Updated for 2017–
The minute I see a tulip in bloom anywhere, I think of Sherwood Gardens.
And any chance I get — a warm Wednesday morning, sunny Sunday afternoon or even drizzly, dreary Tuesday — I take myself over to the gorgeous gardens set among the big houses of Baltimore’s tony Guilford neighborhood. You may need a map to find it.
I know I won’t be alone. Families, college students and even wedding parties make their way here to see the huge fields of color — tulips in every hue, flowering azaleas and dogwoods, great stretches of manicured lawn.
Some 80,000 bulbs burst into bloom sometime in April through the first week of May. (I always look for a tulip blooming somewhere in my travels as a reminder to stop by.) There’s a hand-drawn map of all the tulip varieties.
Once part of a grand estate, the property became a public treasure in the 1960s. Fundraising for the cost of tulip purchase, plus the maintenance but the work and fundraising are mostly the work of the neighbors of Guilford.
The six-acre site is perfect for an afternoon of strolling, lazing under a pink tree or following a toddler as he or she careens from flower bed to flower bed. Bring your homework, students. Your cameras, photographers. Your picnic, foodies. Your significant other, romantics. You can even bring the preacher and get married among the blossoms.Weddings (though not receptions) are permitted. With permission of course.

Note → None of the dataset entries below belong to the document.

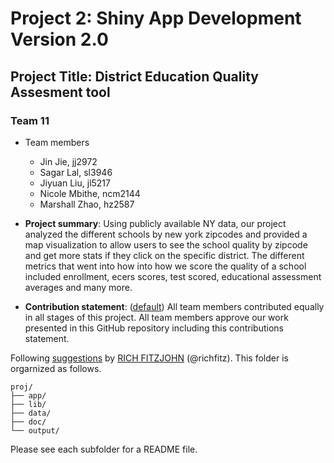 # Project 2: Shiny App Development Version 2.0
## Project Title: District Education Quality Assesment tool
### Team 11
+ Team members
	+ Jin Jie, jj2972
	+ Sagar Lal, sl3946 
	+ Jiyuan Liu, jl5217
	+ Nicole Mbithe, ncm2144
	+ Marshall Zhao, hz2587

+ **Project summary**: Using publicly available NY data, our project analyzed the different schools by new york zipcodes and provided a map visualization to allow users to see the school quality by zipcode and get more stats if they click on the specific district. The different metrics that went into how into how we score the quality of a school included enrollment, ecers scores, test scored, educational assessment averages and many more. 

+ **Contribution statement**: ([default](doc/a_note_on_contributions.md)) All team members contributed equally in all stages of this project. All team members approve our work presented in this GitHub repository including this contributions statement. 

Following [suggestions](http://nicercode.github.io/blog/2013-04-05-projects/) by [RICH FITZJOHN](http://nicercode.github.io/about/#Team) (@richfitz). This folder is orgarnized as follows.

```
proj/
├── app/
├── lib/
├── data/
├── doc/
└── output/
```

Please see each subfolder for a README file.

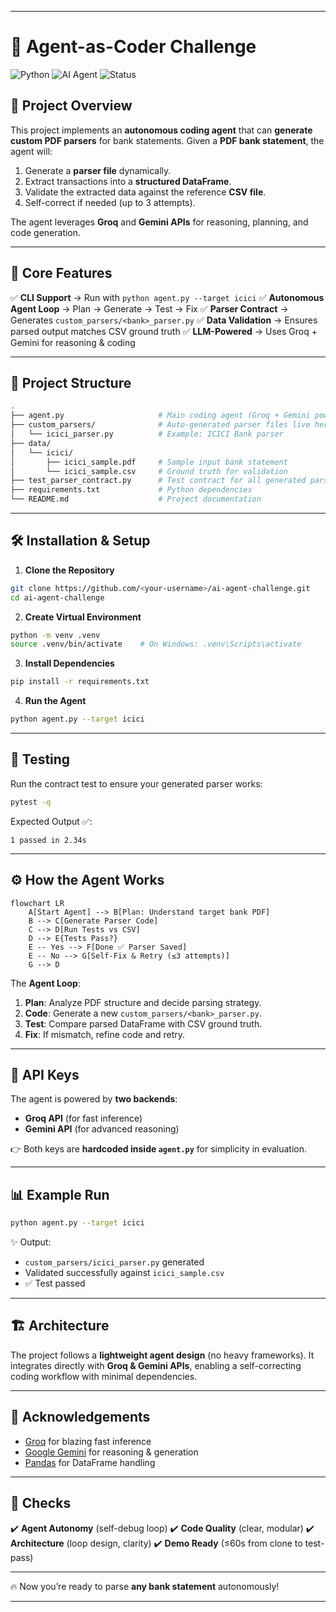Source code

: 

---

# 🧠 Agent-as-Coder Challenge

![Python](https://img.shields.io/badge/Python-3.13-blue)
![AI Agent](https://img.shields.io/badge/AI-Agent-success)
![Status](https://img.shields.io/badge/Build-Passing-brightgreen)

## 🚀 Project Overview

This project implements an **autonomous coding agent** that can **generate custom PDF parsers** for bank statements.
Given a **PDF bank statement**, the agent will:

1. Generate a **parser file** dynamically.
2. Extract transactions into a **structured DataFrame**.
3. Validate the extracted data against the reference **CSV file**.
4. Self-correct if needed (up to 3 attempts).

The agent leverages **Groq** and **Gemini APIs** for reasoning, planning, and code generation.

---

## 🎯 Core Features

✅ **CLI Support** → Run with `python agent.py --target icici`
✅ **Autonomous Agent Loop** → Plan → Generate → Test → Fix
✅ **Parser Contract** → Generates `custom_parsers/<bank>_parser.py`
✅ **Data Validation** → Ensures parsed output matches CSV ground truth
✅ **LLM-Powered** → Uses Groq + Gemini for reasoning & coding

---

## 📂 Project Structure

```bash
.
├── agent.py                     # Main coding agent (Groq + Gemini powered)
├── custom_parsers/              # Auto-generated parser files live here
│   └── icici_parser.py          # Example: ICICI Bank parser
├── data/
│   └── icici/
│       ├── icici_sample.pdf     # Sample input bank statement
│       └── icici_sample.csv     # Ground truth for validation
├── test_parser_contract.py      # Test contract for all generated parsers
├── requirements.txt             # Python dependencies
└── README.md                    # Project documentation
```

---

## 🛠️ Installation & Setup

1. **Clone the Repository**

```bash
git clone https://github.com/<your-username>/ai-agent-challenge.git
cd ai-agent-challenge
```

2. **Create Virtual Environment**

```bash
python -m venv .venv
source .venv/bin/activate    # On Windows: .venv\Scripts\activate
```

3. **Install Dependencies**

```bash
pip install -r requirements.txt
```

4. **Run the Agent**

```bash
python agent.py --target icici
```

---

## 🧪 Testing

Run the contract test to ensure your generated parser works:

```bash
pytest -q
```

Expected Output ✅:

```
1 passed in 2.34s
```

---

## ⚙️ How the Agent Works

```
flowchart LR
    A[Start Agent] --> B[Plan: Understand target bank PDF]
    B --> C[Generate Parser Code]
    C --> D[Run Tests vs CSV]
    D --> E{Tests Pass?}
    E -- Yes --> F[Done ✅ Parser Saved]
    E -- No --> G[Self-Fix & Retry (≤3 attempts)]
    G --> D
```

The **Agent Loop**:

1. **Plan**: Analyze PDF structure and decide parsing strategy.
2. **Code**: Generate a new `custom_parsers/<bank>_parser.py`.
3. **Test**: Compare parsed DataFrame with CSV ground truth.
4. **Fix**: If mismatch, refine code and retry.

---

## 🔑 API Keys

The agent is powered by **two backends**:

* **Groq API** (for fast inference)
* **Gemini API** (for advanced reasoning)

👉 Both keys are **hardcoded inside `agent.py`** for simplicity in evaluation.

---

## 📊 Example Run

```bash
python agent.py --target icici
```

✨ Output:

* `custom_parsers/icici_parser.py` generated
* Validated successfully against `icici_sample.csv`
* ✅ Test passed

---

## 🏗️ Architecture

The project follows a **lightweight agent design** (no heavy frameworks).
It integrates directly with **Groq & Gemini APIs**, enabling a self-correcting coding workflow with minimal dependencies.

---

## 🙌 Acknowledgements

* [Groq](https://groq.com/) for blazing fast inference
* [Google Gemini](https://ai.google.dev/) for reasoning & generation
* [Pandas](https://pandas.pydata.org/) for DataFrame handling

---

## 📌 Checks

✔️ **Agent Autonomy** (self-debug loop)
✔️ **Code Quality** (clear, modular)
✔️ **Architecture** (loop design, clarity)
✔️ **Demo Ready** (≤60s from clone to test-pass)

---

🔥 Now you’re ready to parse **any bank statement** autonomously!

---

As beautiful as the garden is, there is the occasional obstacle. You may have to search for a parking space on these narrow residential streets. Watch the kids — there are no fences to keep them in check. Don’t look for a bathroom or even a trash can. And be quiet. The goal is tranquility and beauty among the city noise.
Sherwood Gardens is that. Tranquil. Beautiful and certainly one of Baltimore’s treasures.
After the flowers are spent, the public is invited to return to dig up those bulbs on Tulip Dig Day. It’s held the Saturday of Memorial Day weekend, beginning at 7 a.m. Bring a shovel or spade and a bag, as well as cash for purchase of the bulbs you dig up. They cost 30 cents apiece. In 2017, the Tulip Dig is May 27, beginning at 7 a.m.